Haarforschung aktuell: Kongressbericht EHRS Meeting 2012, Teil 1
3. Dezember 2012 - Dr. Andreas Finner
Die 16. Tagung der Europäischen Haarforschungsgesellschaft Research Society (EHRS) fand 2012 in Barcelona, Spanien, vom 21-23 Juni statt. Drei Tage lang präsentierten 380 Wissenschaftler und Kliniker aus 32 Ländern ihre neuesten Forschungsergebnisse. Die Vorträge und Poster umfassten die neuesten wissenschaftlichen Daten im Bereich der Trichologie (Haarbiologie) und erörterten neue Aspekte der Diagnose und Behandlung von Haarerkrankungen.
Themen waren unter anderem diagnostische Verfahren bei verschiedenen Haar-Erkrankungen, Mechanismen der Haaralterung und des Ergrauens, Stammzellen und molekulare Signalwege für das Haarwachstum, hormonelle Regulation und Hirsutismus, Genforschung, medizinische Behandlung, Kopfhaut- Dermatosen und Haarverpflanzung.
Vorträge umfassten alle Aspekte der Trichologie
Prof. Antonella Tosti und Prof. Lidia Rudnicka betonten die Nützlichkeit der Trichoskopie mit dem Auflichtmikroskop in der Früherkennung von androgenetischer Alopezie, Alopecia areata und vernarbendem Haarausfall. Dieses einfache Werkzeug kann sehr hilfreich sein, Haarstörungen schnell und schmerzlos zu diagnostizieren.

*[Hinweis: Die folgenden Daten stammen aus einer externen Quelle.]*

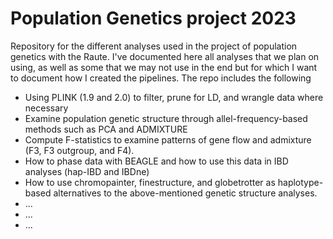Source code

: # Population Genetics project 2023

Repository for the different analyses used in the project of population genetics with the Raute. I've documented here all analyses that we plan on using, as well as some that we may not use in the end but for which I want to document how I created the pipelines. The repo includes the following

- Using PLINK (1.9 and 2.0) to filter, prune for LD, and wrangle data where necessary
- Examine population genetic structure through allel-frequency-based methods such as PCA and ADMIXTURE
- Compute F-statistics to examine patterns of gene flow and admixture (F3, F3 outgroup, and F4).
- How to phase data with BEAGLE and how to use this data in IBD analyses (hap-IBD and IBDne)
- How to use chromopainter, finestructure, and globetrotter as haplotype-based alternatives to the above-mentioned genetic structure analyses.
- ...
- ...
- ...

Der genetische Hintergrund der Haarbiologie wurde in vielen Sitzungen während der Konferenz beleuchtet. Prof. Angela Christiano von der Columbia University präsentierte neueste Forschungsergebnisse über die genetische Basis von verschiedenen angeborenen und anderen Haarerkrankungen. Immer mehr Gene werden lokalisiert und ihre Funktion analysiert. Einige Gene, die sehr aktiv sind bei Alopecia areata, sind auch hochreguliert in anderen Autoimmun-Erkrankungen wie Diabetes und rheumatische Arthritis. Die beteiligten Stoffwechselwege könnten möglicherweise durch gezielte Moleküle blockiert bzw. bestimmte Signale verändert werden.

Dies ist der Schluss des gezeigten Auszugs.